Adjusting to life after studying abroad is harder the longer you stay abroad. Of course, if you’ve got the travel bug, then coming home after any time away can be tough. But it’s especially tricky if you’ve gone for a semester or a year, getting used to a new time zone, a new language, a new apartment, and a whole new culture. Adjusting to life after coming back home can be hard. All of a sudden your new schedule changes — literally overnight. You go from stargazing in Seville back to waiting tables in Wyoming in the blink of an eye. But the same culture shock you experienced when you first touched the warm Mediterranean sand on the Greek coast has a reversal effect: re-entry shock is real, but definitely possible to minimize with some of these tips.
Don’t fight the reverse culture shock
You’ll feel the re-entry shock coming, so you’ll have to embrace it.
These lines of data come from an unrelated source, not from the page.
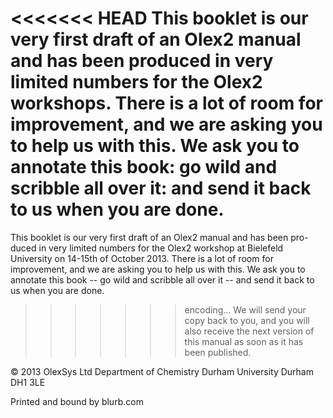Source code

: <<<<<<< HEAD
This booklet is our very first draft of an Olex2 manual and has been produced in very limited numbers for the Olex2 workshops.
There is a lot of room for improvement, and we are asking you to help us with this. We ask you to annotate this book: go wild and scribble all over it: and send it back to us when you are done.
=======
This booklet is our very first draft of an Olex2 manual and has been pro-duced in very limited numbers for the Olex2 workshop at Bielefeld University on 14-15th of October 2013.
There is a lot of room for improvement, and we are asking you to help us with this. We ask you to annotate this book -- go wild and scribble all over it -- and send it back to us when you are done.
>>>>>>> encoding...
We will send your copy back to you, and you will also receive the next version of this manual as soon as it has been published.















© 2013 OlexSys Ltd
Department of Chemistry
Durham University
Durham
DH1 3LE


Printed and bound by blurb.com
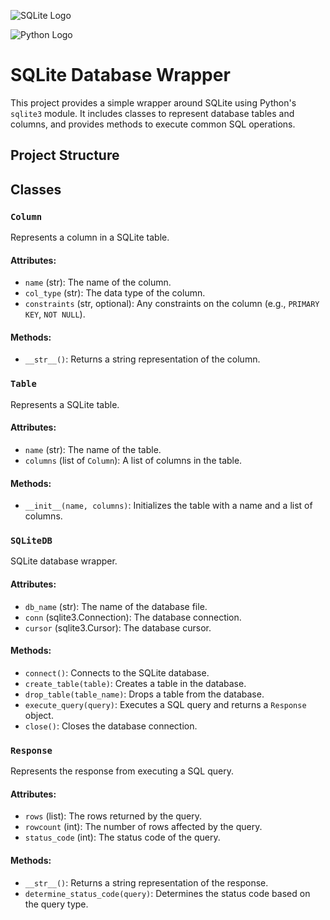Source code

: ![SQLite Logo](https://www.sqlite.org/images/sqlite370_banner.gif)

![Python Logo](https://www.python.org/static/img/python-logo.png)


# SQLite Database Wrapper

This project provides a simple wrapper around SQLite using Python's `sqlite3` module. It includes classes to represent database tables and columns, and provides methods to execute common SQL operations.

## Project Structure

## Classes

### `Column`

Represents a column in a SQLite table.

#### Attributes:
- `name` (str): The name of the column.
- `col_type` (str): The data type of the column.
- `constraints` (str, optional): Any constraints on the column (e.g., `PRIMARY KEY`, `NOT NULL`).

#### Methods:
- `__str__()`: Returns a string representation of the column.

### `Table`

Represents a SQLite table.

#### Attributes:
- `name` (str): The name of the table.
- `columns` (list of `Column`): A list of columns in the table.

#### Methods:
- `__init__(name, columns)`: Initializes the table with a name and a list of columns.

### `SQLiteDB`

SQLite database wrapper.

#### Attributes:
- `db_name` (str): The name of the database file.
- `conn` (sqlite3.Connection): The database connection.
- `cursor` (sqlite3.Cursor): The database cursor.

#### Methods:
- `connect()`: Connects to the SQLite database.
- `create_table(table)`: Creates a table in the database.
- `drop_table(table_name)`: Drops a table from the database.
- `execute_query(query)`: Executes a SQL query and returns a `Response` object.
- `close()`: Closes the database connection.

### `Response`

Represents the response from executing a SQL query.

#### Attributes:
- `rows` (list): The rows returned by the query.
- `rowcount` (int): The number of rows affected by the query.
- `status_code` (int): The status code of the query.

#### Methods:
- `__str__()`: Returns a string representation of the response.
- `determine_status_code(query)`: Determines the status code based on the query type.
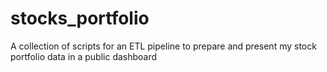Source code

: # stocks_portfolio
A collection of scripts for an ETL pipeline to prepare and present my stock portfolio data in a public dashboard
It can be hard to accept that while you were overseas, the world kept going. Maybe you’ll come back and find out a family member just got divorced, maybe the seasons changed, your friend could’ve dyed their hair or pierced their nose. It’s important to remember that as much as everything else has changed: so have you. Your fashion sense could be different. Your brain could be struggling to adjust not translating everyone who greets you. But re-entry shock goes beyond that. Maybe your hometown makes you angry all of a sudden. You got used to the quiet electric European cars, but you can’t help but notice that your neighborhood is always loud. The smell of gasoline suddenly repulses you. And you’ll notice all sorts of new things about your hometown, but your friends will swear it’s been that way for years. Do restaurants in North America really close that early? What do you mean the train stops at 6 p.m. on Sunday? And how is it so impossible to find an authentic French pastry? All these new changes can feel unbelievably frustrating at times. But there’s no sense in fighting it. The more you do, the more annoyed you’ll get. Embrace the chance and talk to as many study abroad students as you can.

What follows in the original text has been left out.